We are currently in the first week of Advent (last Sunday was the first Sunday of this new church year).

For those who are unaware, the season of Advent marks the beginning of the Western (Roman Catholic, Anglican, and Protestant churches) Christian year. Advent begins four Sundays before Christmas and ends on Christmas Eve.

From the Latin adventus, Advent means “coming” or “arrival.

Throughout church history this season has been observed as a fast, with its purpose focused on preparation for the coming Christ. During Advent Christians all over the world prepare themselves to receive the newborn Savior in a lowly manger at Bethlehem, to celebrate the birth of Jesus the Messiah.

In this time, Christians also look forward to Jesus’ coming again and the establishment of God’s new creation.

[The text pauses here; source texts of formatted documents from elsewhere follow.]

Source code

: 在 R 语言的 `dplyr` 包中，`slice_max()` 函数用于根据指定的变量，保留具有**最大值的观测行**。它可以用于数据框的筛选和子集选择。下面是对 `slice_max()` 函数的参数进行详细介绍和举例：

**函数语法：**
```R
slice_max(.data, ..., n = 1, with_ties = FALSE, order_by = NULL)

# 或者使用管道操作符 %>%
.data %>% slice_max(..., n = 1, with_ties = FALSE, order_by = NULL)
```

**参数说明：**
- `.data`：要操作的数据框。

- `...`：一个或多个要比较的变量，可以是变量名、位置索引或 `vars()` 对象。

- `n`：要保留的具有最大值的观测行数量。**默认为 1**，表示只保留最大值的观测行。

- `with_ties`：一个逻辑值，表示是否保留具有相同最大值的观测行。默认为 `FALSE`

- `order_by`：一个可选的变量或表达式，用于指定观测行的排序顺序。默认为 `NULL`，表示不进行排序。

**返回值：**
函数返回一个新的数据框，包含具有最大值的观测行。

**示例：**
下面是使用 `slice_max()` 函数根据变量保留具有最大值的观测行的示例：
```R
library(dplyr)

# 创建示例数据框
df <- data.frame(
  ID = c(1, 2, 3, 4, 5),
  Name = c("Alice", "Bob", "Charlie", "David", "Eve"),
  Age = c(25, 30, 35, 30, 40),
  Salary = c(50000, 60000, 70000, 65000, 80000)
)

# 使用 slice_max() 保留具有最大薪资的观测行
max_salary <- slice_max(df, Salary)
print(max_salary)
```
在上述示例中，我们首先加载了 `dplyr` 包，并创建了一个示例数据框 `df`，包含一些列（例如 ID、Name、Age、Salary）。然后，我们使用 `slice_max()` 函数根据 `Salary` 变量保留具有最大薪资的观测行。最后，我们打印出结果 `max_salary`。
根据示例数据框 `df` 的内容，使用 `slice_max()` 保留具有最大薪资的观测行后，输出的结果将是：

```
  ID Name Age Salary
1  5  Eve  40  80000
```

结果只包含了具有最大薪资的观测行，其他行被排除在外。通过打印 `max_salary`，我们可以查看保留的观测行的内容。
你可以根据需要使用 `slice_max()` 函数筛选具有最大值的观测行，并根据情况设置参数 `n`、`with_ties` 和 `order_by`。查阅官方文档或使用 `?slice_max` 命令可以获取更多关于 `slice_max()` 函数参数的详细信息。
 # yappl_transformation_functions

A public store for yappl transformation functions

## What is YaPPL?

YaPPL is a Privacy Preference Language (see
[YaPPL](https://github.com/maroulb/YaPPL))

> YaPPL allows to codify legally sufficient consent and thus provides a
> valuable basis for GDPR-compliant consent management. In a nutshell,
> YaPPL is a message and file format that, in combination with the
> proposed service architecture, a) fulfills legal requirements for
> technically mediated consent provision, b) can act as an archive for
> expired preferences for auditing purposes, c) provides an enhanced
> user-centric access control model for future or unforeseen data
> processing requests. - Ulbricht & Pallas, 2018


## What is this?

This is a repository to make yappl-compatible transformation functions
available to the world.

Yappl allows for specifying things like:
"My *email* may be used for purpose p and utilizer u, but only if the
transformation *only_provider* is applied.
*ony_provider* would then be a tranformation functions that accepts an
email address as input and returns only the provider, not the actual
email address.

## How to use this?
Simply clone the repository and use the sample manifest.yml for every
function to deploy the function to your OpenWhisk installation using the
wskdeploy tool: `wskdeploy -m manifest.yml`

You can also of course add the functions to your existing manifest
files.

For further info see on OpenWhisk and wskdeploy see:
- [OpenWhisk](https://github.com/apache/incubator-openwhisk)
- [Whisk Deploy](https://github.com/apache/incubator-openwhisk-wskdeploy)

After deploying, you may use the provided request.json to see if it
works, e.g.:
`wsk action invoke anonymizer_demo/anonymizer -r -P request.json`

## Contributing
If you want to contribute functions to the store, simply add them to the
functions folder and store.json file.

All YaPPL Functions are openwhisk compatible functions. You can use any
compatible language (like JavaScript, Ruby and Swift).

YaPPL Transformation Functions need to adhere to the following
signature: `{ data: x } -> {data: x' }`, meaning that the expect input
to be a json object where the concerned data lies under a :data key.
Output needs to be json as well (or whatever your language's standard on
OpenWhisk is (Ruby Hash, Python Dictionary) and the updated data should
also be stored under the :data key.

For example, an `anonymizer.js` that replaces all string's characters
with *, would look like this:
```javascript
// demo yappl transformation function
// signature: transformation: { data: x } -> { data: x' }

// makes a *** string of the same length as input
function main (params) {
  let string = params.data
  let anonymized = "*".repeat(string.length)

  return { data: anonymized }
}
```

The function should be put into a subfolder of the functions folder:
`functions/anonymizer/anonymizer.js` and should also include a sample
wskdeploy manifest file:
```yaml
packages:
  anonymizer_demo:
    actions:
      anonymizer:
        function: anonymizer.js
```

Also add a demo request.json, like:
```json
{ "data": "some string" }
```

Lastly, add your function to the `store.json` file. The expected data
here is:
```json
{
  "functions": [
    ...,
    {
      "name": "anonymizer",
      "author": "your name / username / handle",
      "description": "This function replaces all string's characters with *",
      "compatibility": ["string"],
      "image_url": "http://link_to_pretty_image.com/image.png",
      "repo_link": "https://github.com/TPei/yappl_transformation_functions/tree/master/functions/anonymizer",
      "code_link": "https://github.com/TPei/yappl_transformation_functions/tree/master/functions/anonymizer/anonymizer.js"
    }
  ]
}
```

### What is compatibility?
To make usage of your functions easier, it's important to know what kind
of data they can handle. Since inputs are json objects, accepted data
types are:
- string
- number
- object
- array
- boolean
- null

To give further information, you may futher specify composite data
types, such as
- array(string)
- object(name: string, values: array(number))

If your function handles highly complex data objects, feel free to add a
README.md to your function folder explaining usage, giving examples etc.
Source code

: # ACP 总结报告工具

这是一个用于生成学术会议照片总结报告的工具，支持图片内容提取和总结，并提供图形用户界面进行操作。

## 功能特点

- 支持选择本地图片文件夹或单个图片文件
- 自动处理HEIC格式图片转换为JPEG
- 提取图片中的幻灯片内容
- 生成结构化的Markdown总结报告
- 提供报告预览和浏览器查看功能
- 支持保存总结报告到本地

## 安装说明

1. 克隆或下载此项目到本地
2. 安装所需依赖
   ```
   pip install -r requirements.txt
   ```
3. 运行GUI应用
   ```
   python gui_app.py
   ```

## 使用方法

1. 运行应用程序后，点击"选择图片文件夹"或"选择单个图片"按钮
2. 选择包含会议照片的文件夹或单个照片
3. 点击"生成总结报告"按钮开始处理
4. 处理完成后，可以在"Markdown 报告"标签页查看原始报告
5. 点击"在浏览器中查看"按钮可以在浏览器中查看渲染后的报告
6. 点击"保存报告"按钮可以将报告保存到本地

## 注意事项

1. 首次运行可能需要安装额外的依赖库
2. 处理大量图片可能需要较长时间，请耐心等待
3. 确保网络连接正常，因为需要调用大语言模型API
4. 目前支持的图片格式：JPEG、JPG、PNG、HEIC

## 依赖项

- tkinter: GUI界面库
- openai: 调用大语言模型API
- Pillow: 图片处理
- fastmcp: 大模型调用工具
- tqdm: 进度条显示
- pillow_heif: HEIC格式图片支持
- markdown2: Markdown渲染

Throughout Advent, Christians humbly confess their sins, seek God’s forgiveness, and joyfully look to Christ’s indwelling presence through the Holy Spirit. We wait and hope for Christ’s light to break through the darkness of our world. We wait and hope for the revelation of Christ with us, Christ among us.

But we who are members of Christ's body are called to do much more than simply wait and hope. God calls us to action! In Advent, God calls his church to be Christ's light for salvation to the nations. This happens through the redemptive work of the Holy Spirit at work in our lives.

During this season we are empowered by God to enact his peace and justice in the world. We are to cry out on behalf of those who are poor and afflicted, and thus, provide further fulfillment to Jesus' words in Luke 4.18-19:

"The Spirit of the Lord is upon me because he anointed me to preach the gospel to the poor. He has sent me to proclaim release to the captives, and recovery of sight to the blind, to set free those who are oppressed, to proclaim the favorable year of the Lord!"

Consider also these words of Jesse Jackson:

"Let us gather and embrace our families. Let us join together to protect the babies in the dawn of life, care for the elderly in the dusk of life. Let us nurture the sick, shelter the homeless. Stop for the stranger on the Jericho Road. Work for the promise of peace. Surely that is the point of the story [of Advent and Christmas]."